Saved entries
* * * *

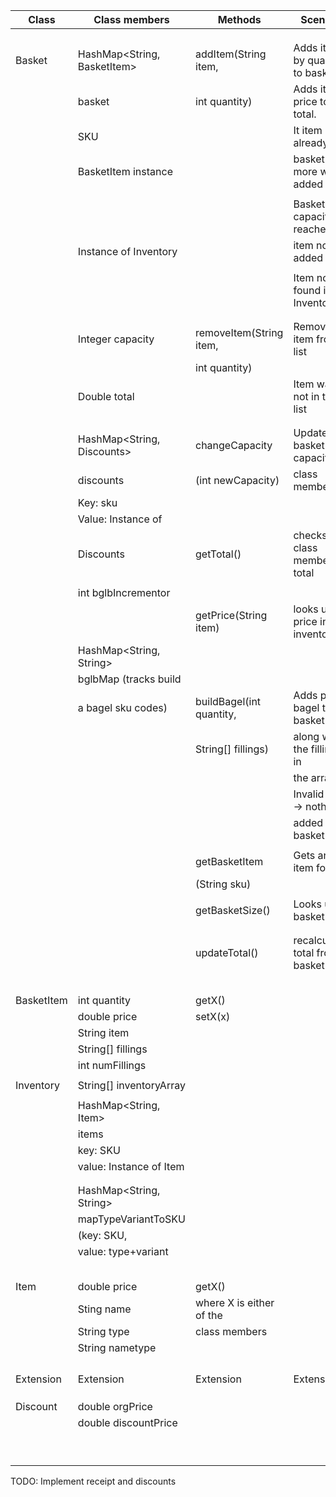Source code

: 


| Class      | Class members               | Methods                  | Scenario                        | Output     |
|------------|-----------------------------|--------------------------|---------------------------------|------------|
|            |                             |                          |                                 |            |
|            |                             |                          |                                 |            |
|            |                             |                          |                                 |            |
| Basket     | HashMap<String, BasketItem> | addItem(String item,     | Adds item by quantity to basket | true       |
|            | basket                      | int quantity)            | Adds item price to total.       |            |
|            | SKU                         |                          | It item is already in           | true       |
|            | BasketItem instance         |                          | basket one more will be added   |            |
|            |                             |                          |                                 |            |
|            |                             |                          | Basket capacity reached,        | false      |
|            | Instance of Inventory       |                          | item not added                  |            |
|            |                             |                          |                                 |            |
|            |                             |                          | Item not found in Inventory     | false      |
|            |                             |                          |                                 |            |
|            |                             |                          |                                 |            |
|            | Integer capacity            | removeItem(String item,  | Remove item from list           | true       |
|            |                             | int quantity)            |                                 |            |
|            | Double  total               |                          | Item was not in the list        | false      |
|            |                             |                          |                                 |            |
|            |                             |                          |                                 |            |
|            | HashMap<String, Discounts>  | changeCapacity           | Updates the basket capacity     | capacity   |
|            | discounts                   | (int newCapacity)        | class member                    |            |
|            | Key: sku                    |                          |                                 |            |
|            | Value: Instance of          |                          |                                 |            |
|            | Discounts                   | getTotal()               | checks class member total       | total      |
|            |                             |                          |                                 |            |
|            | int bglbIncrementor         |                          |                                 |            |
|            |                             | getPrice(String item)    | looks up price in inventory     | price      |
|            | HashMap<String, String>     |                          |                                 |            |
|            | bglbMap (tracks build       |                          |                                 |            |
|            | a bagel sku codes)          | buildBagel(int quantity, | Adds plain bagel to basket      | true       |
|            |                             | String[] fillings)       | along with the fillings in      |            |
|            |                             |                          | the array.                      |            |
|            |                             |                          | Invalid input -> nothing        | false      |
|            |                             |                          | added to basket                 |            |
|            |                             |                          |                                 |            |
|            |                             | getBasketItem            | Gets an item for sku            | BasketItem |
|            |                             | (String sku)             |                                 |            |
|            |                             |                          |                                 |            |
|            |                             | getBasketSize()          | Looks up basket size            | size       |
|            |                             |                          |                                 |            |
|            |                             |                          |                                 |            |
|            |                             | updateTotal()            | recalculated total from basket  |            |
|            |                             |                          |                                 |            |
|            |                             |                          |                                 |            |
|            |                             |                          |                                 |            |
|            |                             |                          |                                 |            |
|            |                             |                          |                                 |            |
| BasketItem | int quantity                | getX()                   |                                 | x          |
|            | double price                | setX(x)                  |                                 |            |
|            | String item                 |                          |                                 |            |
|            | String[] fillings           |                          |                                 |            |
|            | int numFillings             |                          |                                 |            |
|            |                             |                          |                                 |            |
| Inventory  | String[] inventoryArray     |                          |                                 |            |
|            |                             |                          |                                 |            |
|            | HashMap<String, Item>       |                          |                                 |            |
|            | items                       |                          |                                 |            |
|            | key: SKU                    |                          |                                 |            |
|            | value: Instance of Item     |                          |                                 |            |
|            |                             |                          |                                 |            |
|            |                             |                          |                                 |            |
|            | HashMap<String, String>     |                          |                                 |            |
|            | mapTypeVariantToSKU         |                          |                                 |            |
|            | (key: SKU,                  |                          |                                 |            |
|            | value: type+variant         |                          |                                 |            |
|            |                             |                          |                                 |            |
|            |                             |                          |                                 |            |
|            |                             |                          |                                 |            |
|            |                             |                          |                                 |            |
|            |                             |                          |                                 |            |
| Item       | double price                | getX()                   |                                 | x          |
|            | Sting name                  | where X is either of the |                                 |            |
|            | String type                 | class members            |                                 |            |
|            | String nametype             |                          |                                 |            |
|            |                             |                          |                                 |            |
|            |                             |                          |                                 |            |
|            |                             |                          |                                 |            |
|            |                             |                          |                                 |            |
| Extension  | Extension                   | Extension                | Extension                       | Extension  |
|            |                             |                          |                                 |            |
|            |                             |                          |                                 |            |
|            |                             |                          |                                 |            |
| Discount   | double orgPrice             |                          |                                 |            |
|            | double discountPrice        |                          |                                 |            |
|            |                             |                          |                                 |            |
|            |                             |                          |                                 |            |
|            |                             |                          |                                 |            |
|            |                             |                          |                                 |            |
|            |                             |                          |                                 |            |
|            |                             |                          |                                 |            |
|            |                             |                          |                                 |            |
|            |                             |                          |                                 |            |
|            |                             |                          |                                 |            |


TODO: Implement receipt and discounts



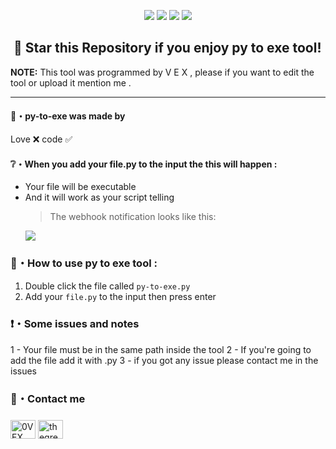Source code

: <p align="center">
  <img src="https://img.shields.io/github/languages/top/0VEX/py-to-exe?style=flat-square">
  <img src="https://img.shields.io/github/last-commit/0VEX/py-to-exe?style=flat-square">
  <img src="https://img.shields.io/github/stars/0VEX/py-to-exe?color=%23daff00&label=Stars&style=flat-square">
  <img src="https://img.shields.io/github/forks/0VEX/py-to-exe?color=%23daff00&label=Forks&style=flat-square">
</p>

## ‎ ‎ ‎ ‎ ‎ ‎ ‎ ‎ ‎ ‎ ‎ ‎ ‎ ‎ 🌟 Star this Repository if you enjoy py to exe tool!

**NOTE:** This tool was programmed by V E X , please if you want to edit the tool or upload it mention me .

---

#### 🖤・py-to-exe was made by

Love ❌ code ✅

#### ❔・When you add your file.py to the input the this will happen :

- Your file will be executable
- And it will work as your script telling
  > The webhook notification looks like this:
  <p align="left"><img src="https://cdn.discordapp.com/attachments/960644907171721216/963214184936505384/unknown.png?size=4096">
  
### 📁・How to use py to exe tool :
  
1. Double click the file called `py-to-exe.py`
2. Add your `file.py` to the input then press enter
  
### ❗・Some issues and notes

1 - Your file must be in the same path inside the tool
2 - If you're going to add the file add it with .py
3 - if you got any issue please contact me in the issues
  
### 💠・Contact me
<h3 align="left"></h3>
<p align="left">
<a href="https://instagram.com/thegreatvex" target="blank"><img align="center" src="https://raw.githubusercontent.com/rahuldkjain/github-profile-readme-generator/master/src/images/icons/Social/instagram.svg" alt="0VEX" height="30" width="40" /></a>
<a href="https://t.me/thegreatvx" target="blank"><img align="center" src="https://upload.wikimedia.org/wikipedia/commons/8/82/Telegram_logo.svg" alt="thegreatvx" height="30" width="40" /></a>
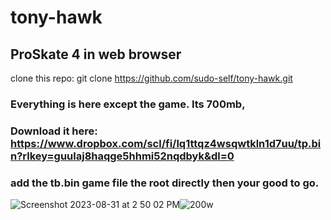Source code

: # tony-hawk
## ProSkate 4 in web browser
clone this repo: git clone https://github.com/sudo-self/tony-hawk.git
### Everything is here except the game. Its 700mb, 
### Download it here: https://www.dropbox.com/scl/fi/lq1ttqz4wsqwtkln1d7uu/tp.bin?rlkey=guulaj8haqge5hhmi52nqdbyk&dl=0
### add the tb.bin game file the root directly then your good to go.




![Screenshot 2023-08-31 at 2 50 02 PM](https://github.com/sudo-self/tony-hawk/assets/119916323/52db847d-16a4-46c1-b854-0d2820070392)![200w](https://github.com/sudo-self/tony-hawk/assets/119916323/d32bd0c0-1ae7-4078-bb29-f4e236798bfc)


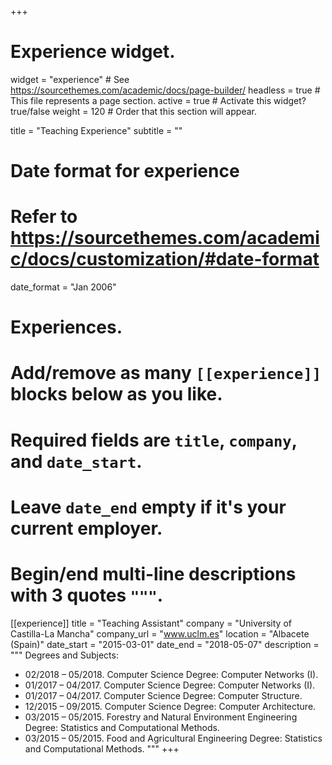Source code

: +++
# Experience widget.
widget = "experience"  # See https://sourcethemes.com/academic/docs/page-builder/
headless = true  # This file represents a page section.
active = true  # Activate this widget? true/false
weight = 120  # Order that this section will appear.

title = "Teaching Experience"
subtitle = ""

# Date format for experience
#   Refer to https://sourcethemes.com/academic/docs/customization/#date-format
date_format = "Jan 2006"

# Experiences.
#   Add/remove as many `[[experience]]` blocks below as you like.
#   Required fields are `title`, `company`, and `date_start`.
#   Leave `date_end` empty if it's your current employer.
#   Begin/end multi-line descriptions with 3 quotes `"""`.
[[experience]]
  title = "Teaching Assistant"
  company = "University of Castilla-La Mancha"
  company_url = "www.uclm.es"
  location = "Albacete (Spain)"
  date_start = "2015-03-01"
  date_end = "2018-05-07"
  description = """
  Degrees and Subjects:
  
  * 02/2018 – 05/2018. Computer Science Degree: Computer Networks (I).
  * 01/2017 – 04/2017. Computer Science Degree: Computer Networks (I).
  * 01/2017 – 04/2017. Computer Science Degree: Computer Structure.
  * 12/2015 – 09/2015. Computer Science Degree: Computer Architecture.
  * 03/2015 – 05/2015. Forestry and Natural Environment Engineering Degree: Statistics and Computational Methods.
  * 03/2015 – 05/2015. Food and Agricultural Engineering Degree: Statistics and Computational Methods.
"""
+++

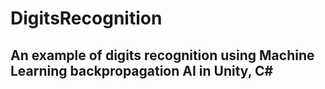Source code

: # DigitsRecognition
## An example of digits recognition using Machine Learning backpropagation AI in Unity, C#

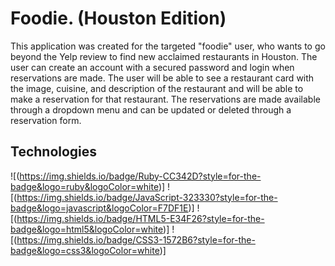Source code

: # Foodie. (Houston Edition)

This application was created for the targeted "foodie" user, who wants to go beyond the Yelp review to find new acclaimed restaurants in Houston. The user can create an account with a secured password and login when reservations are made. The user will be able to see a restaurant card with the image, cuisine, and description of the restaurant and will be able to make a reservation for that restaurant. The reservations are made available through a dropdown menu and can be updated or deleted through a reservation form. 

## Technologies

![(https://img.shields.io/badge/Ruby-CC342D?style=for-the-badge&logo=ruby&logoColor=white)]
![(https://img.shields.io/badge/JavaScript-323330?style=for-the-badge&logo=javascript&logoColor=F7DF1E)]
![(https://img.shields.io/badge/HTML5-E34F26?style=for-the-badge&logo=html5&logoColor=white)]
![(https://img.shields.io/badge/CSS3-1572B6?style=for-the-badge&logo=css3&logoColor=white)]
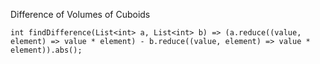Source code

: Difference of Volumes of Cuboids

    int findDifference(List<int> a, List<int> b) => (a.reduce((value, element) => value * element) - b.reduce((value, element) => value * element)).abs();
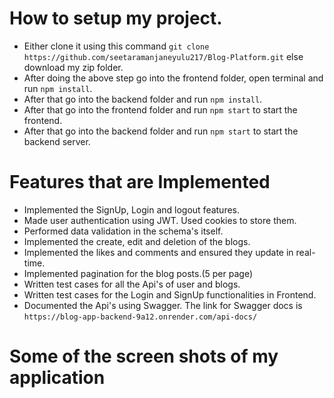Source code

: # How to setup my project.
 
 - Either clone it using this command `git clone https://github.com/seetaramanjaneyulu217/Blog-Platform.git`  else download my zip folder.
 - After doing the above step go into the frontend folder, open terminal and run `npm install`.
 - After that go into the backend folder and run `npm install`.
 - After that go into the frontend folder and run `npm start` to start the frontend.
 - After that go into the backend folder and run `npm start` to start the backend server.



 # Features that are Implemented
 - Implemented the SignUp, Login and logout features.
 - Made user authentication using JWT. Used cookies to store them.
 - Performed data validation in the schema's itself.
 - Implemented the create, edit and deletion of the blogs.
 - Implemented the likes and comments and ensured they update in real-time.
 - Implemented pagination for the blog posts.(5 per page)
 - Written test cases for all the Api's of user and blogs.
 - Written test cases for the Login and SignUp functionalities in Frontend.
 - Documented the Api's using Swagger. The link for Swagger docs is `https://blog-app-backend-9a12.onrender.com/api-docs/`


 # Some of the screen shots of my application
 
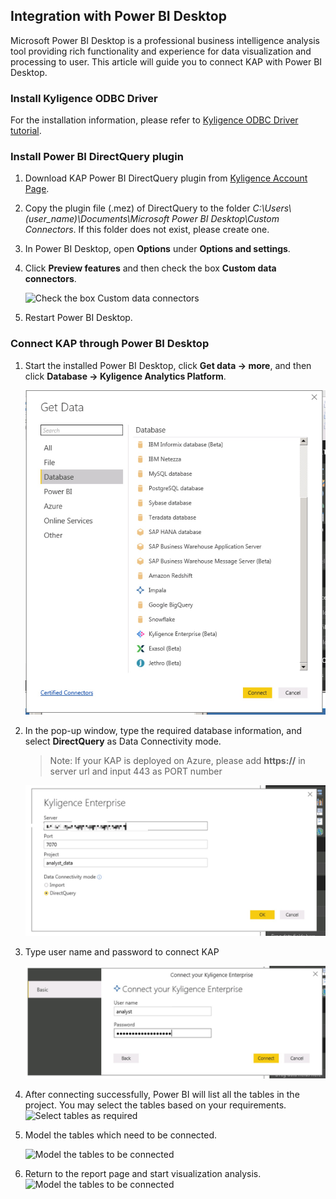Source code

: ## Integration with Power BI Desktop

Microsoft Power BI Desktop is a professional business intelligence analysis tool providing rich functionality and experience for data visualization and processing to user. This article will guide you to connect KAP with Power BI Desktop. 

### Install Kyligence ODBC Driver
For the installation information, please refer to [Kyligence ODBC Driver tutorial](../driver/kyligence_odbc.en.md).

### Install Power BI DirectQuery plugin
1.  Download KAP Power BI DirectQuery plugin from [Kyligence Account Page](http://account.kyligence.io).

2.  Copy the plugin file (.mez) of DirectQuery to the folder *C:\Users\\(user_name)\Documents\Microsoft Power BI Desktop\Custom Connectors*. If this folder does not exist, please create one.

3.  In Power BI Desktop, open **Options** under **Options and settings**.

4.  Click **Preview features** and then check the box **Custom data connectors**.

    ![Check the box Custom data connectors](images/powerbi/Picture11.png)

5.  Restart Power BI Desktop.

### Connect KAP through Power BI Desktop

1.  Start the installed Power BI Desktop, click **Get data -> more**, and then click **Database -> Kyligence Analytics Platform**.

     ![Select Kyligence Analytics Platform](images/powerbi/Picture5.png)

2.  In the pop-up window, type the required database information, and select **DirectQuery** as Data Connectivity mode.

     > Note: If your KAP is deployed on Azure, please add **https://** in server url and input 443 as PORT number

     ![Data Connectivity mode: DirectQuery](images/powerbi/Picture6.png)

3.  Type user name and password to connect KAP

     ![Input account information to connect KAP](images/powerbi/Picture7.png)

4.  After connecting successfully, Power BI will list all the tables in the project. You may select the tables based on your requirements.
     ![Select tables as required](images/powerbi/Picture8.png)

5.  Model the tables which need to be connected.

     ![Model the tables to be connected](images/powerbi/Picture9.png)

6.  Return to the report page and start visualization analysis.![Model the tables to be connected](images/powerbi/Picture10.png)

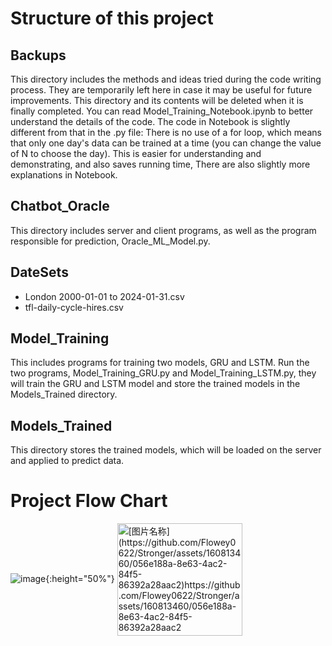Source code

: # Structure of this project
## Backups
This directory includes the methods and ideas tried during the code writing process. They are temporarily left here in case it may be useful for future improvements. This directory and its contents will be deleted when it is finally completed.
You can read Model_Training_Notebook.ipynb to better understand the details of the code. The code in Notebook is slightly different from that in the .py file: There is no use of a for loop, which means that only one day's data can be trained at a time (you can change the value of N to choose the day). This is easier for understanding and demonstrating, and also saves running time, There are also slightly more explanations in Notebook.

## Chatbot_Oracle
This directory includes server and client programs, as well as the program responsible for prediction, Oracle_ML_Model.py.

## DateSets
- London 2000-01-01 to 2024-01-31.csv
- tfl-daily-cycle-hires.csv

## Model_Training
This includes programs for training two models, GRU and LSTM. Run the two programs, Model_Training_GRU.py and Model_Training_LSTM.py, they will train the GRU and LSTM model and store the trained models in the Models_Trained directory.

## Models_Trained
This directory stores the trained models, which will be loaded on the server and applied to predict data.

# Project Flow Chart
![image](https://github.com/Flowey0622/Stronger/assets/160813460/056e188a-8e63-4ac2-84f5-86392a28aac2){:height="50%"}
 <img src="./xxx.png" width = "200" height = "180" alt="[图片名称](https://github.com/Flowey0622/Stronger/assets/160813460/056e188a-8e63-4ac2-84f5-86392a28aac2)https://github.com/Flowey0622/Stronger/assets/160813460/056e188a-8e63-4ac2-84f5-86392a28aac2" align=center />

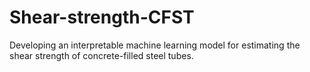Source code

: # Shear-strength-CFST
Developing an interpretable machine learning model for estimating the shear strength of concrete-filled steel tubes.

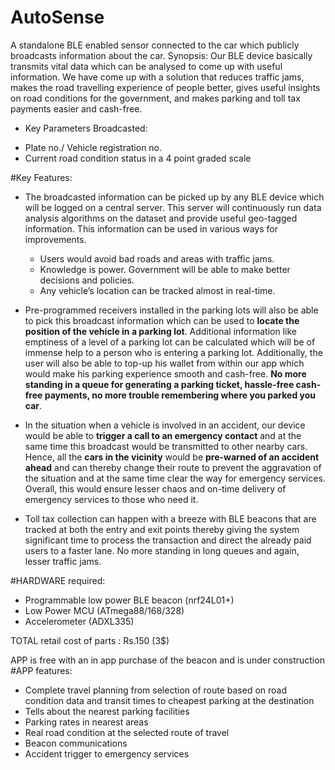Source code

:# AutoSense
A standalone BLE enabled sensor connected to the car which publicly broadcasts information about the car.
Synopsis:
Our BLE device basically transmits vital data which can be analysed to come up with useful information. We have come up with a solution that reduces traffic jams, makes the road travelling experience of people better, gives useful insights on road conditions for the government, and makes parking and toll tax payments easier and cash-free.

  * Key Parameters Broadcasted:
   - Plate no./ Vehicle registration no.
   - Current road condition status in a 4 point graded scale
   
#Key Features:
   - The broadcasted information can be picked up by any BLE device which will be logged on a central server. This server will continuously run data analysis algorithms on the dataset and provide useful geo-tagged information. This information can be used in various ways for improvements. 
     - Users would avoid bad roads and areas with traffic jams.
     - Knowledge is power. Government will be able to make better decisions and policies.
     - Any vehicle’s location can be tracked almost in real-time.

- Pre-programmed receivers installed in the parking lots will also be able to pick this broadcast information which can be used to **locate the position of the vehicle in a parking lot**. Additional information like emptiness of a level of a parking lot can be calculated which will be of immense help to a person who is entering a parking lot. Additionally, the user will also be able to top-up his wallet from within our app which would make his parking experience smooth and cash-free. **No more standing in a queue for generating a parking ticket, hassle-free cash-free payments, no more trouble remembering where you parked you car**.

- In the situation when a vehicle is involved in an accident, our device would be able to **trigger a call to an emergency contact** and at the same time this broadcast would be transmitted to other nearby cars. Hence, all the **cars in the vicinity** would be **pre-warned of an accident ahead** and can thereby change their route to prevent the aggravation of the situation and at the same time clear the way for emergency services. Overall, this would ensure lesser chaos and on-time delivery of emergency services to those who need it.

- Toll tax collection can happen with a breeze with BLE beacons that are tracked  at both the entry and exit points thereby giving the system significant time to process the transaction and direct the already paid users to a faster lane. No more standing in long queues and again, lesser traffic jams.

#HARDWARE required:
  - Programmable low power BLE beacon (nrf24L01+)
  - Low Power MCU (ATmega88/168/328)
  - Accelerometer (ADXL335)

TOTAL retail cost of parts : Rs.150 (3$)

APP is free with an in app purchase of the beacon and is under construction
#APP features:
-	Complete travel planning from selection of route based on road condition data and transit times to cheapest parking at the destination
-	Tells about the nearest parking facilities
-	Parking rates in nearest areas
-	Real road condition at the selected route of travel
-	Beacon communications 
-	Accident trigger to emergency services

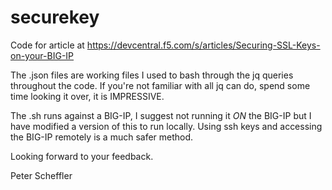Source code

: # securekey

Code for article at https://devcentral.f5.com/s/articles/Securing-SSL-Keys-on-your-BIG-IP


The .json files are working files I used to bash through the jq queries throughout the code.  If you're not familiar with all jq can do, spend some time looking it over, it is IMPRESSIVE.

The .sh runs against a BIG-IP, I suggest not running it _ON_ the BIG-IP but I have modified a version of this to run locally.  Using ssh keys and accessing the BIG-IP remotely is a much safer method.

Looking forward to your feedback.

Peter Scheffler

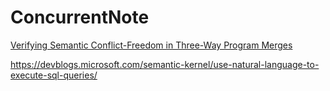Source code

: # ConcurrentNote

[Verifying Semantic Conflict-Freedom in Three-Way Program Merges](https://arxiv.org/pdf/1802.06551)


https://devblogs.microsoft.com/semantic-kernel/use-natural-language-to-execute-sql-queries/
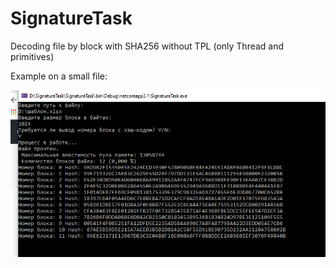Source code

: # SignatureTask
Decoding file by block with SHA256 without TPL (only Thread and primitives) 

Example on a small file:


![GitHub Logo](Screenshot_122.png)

* * * *

**Assigned task:** From the records above, output only the lines starting at the one containing "active = true" and ending at the one containing "Foodie. (Houston Edition)", word for word. Pictures stay out.

**Written solution:**
active = true  # Activate this widget? true/false
weight = 120  # Order that this section will appear.

title = "Teaching Experience"
subtitle = ""

# Date format for experience
#   Refer to https://sourcethemes.com/academic/docs/customization/#date-format
date_format = "Jan 2006"

# Experiences.
#   Add/remove as many `[[experience]]` blocks below as you like.
#   Required fields are `title`, `company`, and `date_start`.
#   Leave `date_end` empty if it's your current employer.
#   Begin/end multi-line descriptions with 3 quotes `"""`.
[[experience]]
  title = "Teaching Assistant"
  company = "University of Castilla-La Mancha"
  company_url = "www.uclm.es"
  location = "Albacete (Spain)"
  date_start = "2015-03-01"
  date_end = "2018-05-07"
  description = """
  Degrees and Subjects:
  
  * 02/2018 – 05/2018. Computer Science Degree: Computer Networks (I).
  * 01/2017 – 04/2017. Computer Science Degree: Computer Networks (I).
  * 01/2017 – 04/2017. Computer Science Degree: Computer Structure.
  * 12/2015 – 09/2015. Computer Science Degree: Computer Architecture.
  * 03/2015 – 05/2015. Forestry and Natural Environment Engineering Degree: Statistics and Computational Methods.
  * 03/2015 – 05/2015. Food and Agricultural Engineering Degree: Statistics and Computational Methods.
"""
+++

Source code

: # DigitsRecognition
## An example of digits recognition using Machine Learning backpropagation AI in Unity, C#

Source code

: # Foodie. (Houston Edition)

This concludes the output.